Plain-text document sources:

———

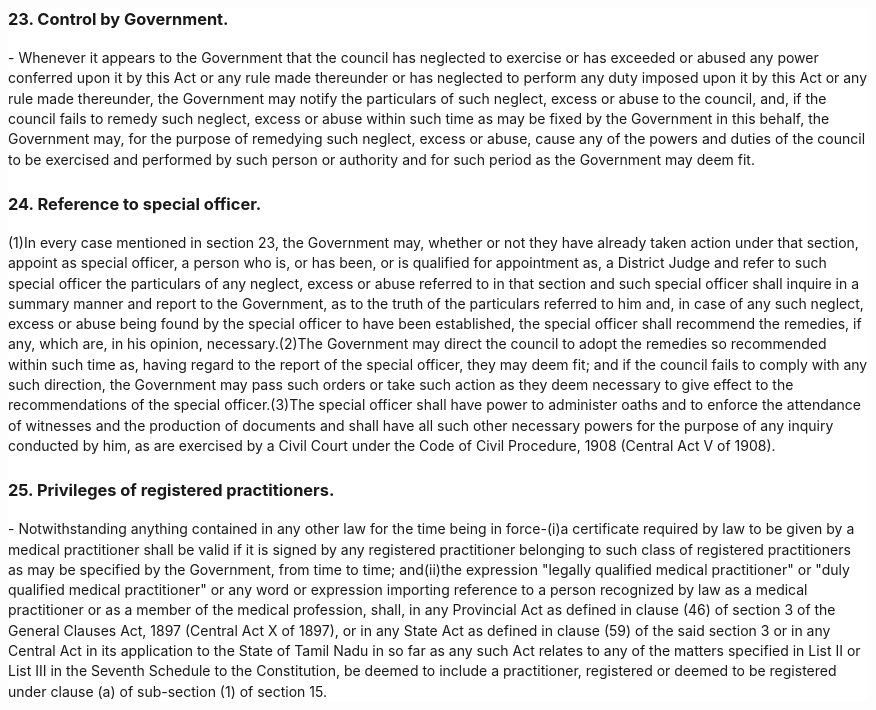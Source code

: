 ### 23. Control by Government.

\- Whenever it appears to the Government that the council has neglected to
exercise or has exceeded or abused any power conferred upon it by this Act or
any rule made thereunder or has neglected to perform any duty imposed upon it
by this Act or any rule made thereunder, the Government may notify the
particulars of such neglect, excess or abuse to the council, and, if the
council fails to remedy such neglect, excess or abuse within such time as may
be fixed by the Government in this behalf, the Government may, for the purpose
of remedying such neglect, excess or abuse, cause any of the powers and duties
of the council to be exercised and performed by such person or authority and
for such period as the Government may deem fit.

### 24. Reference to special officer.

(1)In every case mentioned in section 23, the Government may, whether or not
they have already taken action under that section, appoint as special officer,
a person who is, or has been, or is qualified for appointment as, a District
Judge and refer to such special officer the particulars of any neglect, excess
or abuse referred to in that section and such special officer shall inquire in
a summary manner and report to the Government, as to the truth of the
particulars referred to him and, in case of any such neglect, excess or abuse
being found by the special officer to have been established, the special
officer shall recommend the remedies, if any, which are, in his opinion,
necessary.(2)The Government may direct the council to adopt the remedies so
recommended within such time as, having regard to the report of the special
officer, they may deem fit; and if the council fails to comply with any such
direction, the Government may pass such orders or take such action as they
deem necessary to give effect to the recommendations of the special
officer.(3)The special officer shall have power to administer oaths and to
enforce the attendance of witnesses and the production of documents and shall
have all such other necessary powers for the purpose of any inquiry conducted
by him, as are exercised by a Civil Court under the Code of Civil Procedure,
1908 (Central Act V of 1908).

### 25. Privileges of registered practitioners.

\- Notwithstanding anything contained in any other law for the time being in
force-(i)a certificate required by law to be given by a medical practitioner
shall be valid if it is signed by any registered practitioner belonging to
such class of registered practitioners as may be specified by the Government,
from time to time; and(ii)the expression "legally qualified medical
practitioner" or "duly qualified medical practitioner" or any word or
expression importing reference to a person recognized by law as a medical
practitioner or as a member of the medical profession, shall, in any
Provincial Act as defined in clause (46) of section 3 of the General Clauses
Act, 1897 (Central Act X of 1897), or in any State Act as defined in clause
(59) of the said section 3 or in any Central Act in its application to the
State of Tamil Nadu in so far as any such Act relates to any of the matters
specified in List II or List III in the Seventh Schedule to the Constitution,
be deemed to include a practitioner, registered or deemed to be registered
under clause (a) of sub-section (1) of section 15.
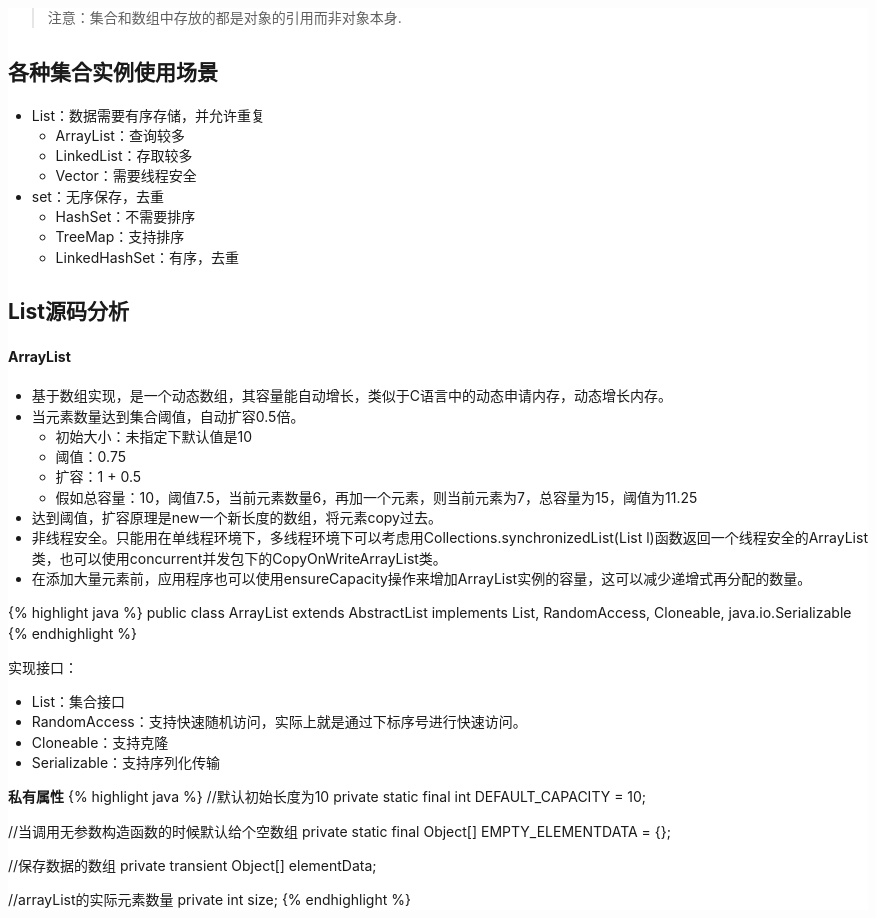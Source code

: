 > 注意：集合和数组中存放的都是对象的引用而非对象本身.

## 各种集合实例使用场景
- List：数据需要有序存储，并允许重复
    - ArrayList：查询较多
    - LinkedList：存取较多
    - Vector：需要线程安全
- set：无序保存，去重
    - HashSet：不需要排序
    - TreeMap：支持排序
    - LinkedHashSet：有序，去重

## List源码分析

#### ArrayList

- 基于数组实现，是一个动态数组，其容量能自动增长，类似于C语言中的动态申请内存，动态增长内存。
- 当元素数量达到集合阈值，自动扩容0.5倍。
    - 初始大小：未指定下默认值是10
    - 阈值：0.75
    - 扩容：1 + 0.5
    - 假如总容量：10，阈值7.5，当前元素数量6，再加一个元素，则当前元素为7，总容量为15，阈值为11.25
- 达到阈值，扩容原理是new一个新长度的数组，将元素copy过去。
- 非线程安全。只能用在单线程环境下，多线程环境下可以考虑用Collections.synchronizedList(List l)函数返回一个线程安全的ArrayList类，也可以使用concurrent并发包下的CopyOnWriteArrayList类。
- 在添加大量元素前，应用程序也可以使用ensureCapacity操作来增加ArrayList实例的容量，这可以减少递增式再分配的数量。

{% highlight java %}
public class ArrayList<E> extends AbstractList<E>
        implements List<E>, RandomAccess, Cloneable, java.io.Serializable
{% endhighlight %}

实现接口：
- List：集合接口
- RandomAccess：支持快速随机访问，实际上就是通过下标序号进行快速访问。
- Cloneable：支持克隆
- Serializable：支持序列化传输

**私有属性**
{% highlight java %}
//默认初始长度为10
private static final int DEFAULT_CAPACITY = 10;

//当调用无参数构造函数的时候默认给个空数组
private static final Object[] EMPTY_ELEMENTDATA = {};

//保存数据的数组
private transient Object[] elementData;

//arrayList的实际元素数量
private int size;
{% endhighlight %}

———

■ Exercise details ■
Both end lines included, restate word for word the lines above from the line with "## List源码分析" to the line with "- 在添加大量元素前，应用程", and nothing else.

■ Task answer ■
## List源码分析

#### ArrayList

- 基于数组实现，是一个动态数组，其容量能自动增长，类似于C语言中的动态申请内存，动态增长内存。
- 当元素数量达到集合阈值，自动扩容0.5倍。
    - 初始大小：未指定下默认值是10
    - 阈值：0.75
    - 扩容：1 + 0.5
    - 假如总容量：10，阈值7.5，当前元素数量6，再加一个元素，则当前元素为7，总容量为15，阈值为11.25
- 达到阈值，扩容原理是new一个新长度的数组，将元素copy过去。
- 非线程安全。只能用在单线程环境下，多线程环境下可以考虑用Collections.synchronizedList(List l)函数返回一个线程安全的ArrayList类，也可以使用concurrent并发包下的CopyOnWriteArrayList类。
- 在添加大量元素前，应用程序也可以使用ensureCapacity操作来增加ArrayList实例的容量，这可以减少递增式再分配的数量。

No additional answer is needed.